Is a denial-of-service a vulnerability?

I always like to ask questions that make everyone answer immediately with what they are sure is the right answer, and then tell them that they haven’t thought it through.


The title of this post is one such question. The answer is “yes”, right?


Sometimes, yes, but sometimes, no.


Let’s think about it a little.


The obvious vulnerability related to a denial-of-service is when you’re trying to provide a service to numerous users, and an outage will cost you (money, usually).


But what about a browser denial-of-service?


If I visit some hacker’s web site, and it closes my browser, what happens, really?


Unless you’re particularly hard of thinking, you simply don’t visit that web site again.


Yes, you have to go further into that “it closes my browser” mention, because that might just be a null-pointer dereference, which just stops the browser cold, or it might be an exploitable buffer overflow that you can only exploit occasionally.

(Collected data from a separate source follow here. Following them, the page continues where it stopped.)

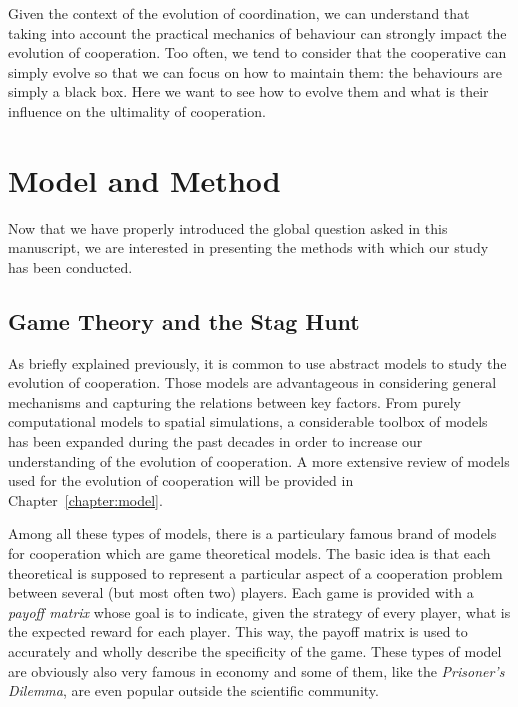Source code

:     Given the context of the evolution of coordination, we can understand that taking into account the practical mechanics of behaviour can strongly impact the evolution of cooperation. Too often, we tend to consider that the cooperative can simply evolve so that we can focus on how to maintain them: the behaviours are simply a black box. Here we want to see how to evolve them and what is their influence on the ultimality of cooperation.





\section{Model and Method}

  Now that we have properly introduced the global question asked in this manuscript, we are interested in presenting the methods with which our study has been conducted.
  
  \subsection{Game Theory and the Stag Hunt}

    As briefly explained previously, it is common to use abstract models to study the evolution of cooperation. Those models are advantageous in considering general mechanisms and capturing the relations between key factors. From purely computational models to spatial simulations, a considerable toolbox of models has been expanded during the past decades in order to increase our understanding of the evolution of cooperation. A more extensive review of models used for the evolution of cooperation will be provided in Chapter~\ref{chapter:model}.

    Among all these types of models, there is a particulary famous brand of models for cooperation which are game theoretical models. The basic idea is that each theoretical is supposed to represent a particular aspect of a cooperation problem between several (but most often two) players. Each game is provided with a \emph{payoff matrix} whose goal is to indicate, given the strategy of every player, what is the expected reward for each player. This way, the payoff matrix is used to accurately and wholly describe the specificity of the game. These types of model are obviously also very famous in economy and some of them, like the \emph{Prisoner's Dilemma}, are even popular outside the scientific community.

But if it’s really just a denial-of-service – and the only thing it does is to stop or close the browser – it’s not really a security issue. It’s a pain, and a reminder not to visit that site again, but it’s not a threat to your security, and you can wait to apply that patch.


Am I wrong?

3 thoughts on “Is a denial-of-service a vulnerability?”

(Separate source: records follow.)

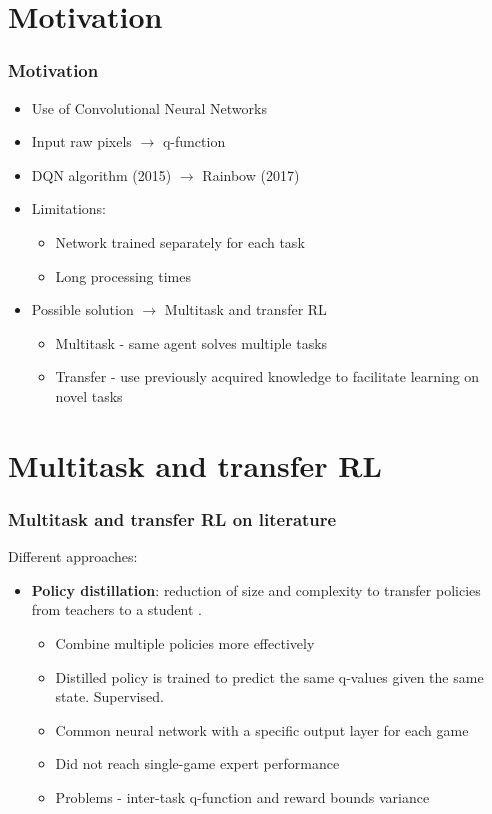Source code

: \documentclass{beamer}
\theoremstyle{remark}
\theoremstyle{plain}
\begin{document}
\section{Motivation}
\label{sec:motivation}
\begin{frame}
  \frametitle{Motivation}
\begin{itemize}
    \item Use of Convolutional Neural Networks
    \item Input raw pixels $\xrightarrow{}$ q-function
    \item DQN algorithm (2015) $\xrightarrow{}$ Rainbow (2017)
    \item Limitations:
    \begin{itemize}
        \item Network trained separately for each task
        \item Long processing times
    \end{itemize}
    \item Possible solution $\xrightarrow{}$ Multitask and transfer RL
    \begin{itemize}
        \item Multitask - same agent solves multiple tasks
        \item Transfer - use previously acquired knowledge to facilitate learning on novel tasks
    \end{itemize}
\end{itemize}




\end{frame}

\section{Multitask and transfer RL}
\label{sec:multi}
\begin{frame}
  \frametitle{Multitask and transfer RL on literature}
Different approaches:\\
\vspace{1cm}
\begin{itemize}
    \item \textbf{Policy distillation}: reduction of size and complexity to transfer policies from teachers to a student \cite{RusuPOLICYDISTILLATION}.
    \begin{itemize}
        \item Combine multiple policies more effectively
        \item Distilled policy is trained to predict the same q-values given the same state. Supervised.
        \item Common neural network with a specific output layer for each game
        \item Did not reach single-game expert performance
        \item Problems - inter-task q-function and reward bounds variance
    \end{itemize} 
\end{itemize}
 \end{frame}
 
\end{document}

  1. Is it a vulnerability? Yes. Do all vulnerabilities have the same severity? No.

    Factors to consider are the criticality of the service affected, other services or programs dependant upon the affected service, and the initiating requirements.

    If I can send Out Of Band (OOB) data to BSOD your machine then yes, I’d consider that a severe vulnerability. If however I’m browsing and a site closes my browser window I’d consider it an annoyance vulnerability. External vs Internal causes goes a long way towards my opinion as to the severity of Denial of Service vulnerabilities.

  2. Obviously, I’m with you in that “if I provide a service to others, that you can deny, it’s a vulnerability”, because you’ll deny that service over and over again.
    And apparently, you’re with me on the idea that if I choose to download your site and it’s a DoS attack on my ability to further download web sites, it’s nothing more than an annoyance.
    I don’t think it’s even a vulnerability – because I’m no longer vulnerable to your site once I figure out which site to avoid (which shouldn’t take me long!)

  3. yes it is. Why?

    1) DoS is just like a bad virus. your computer is rendered inoperable until u are released.

    2) DoS could be a buffer overflow and the person doesnt even know it.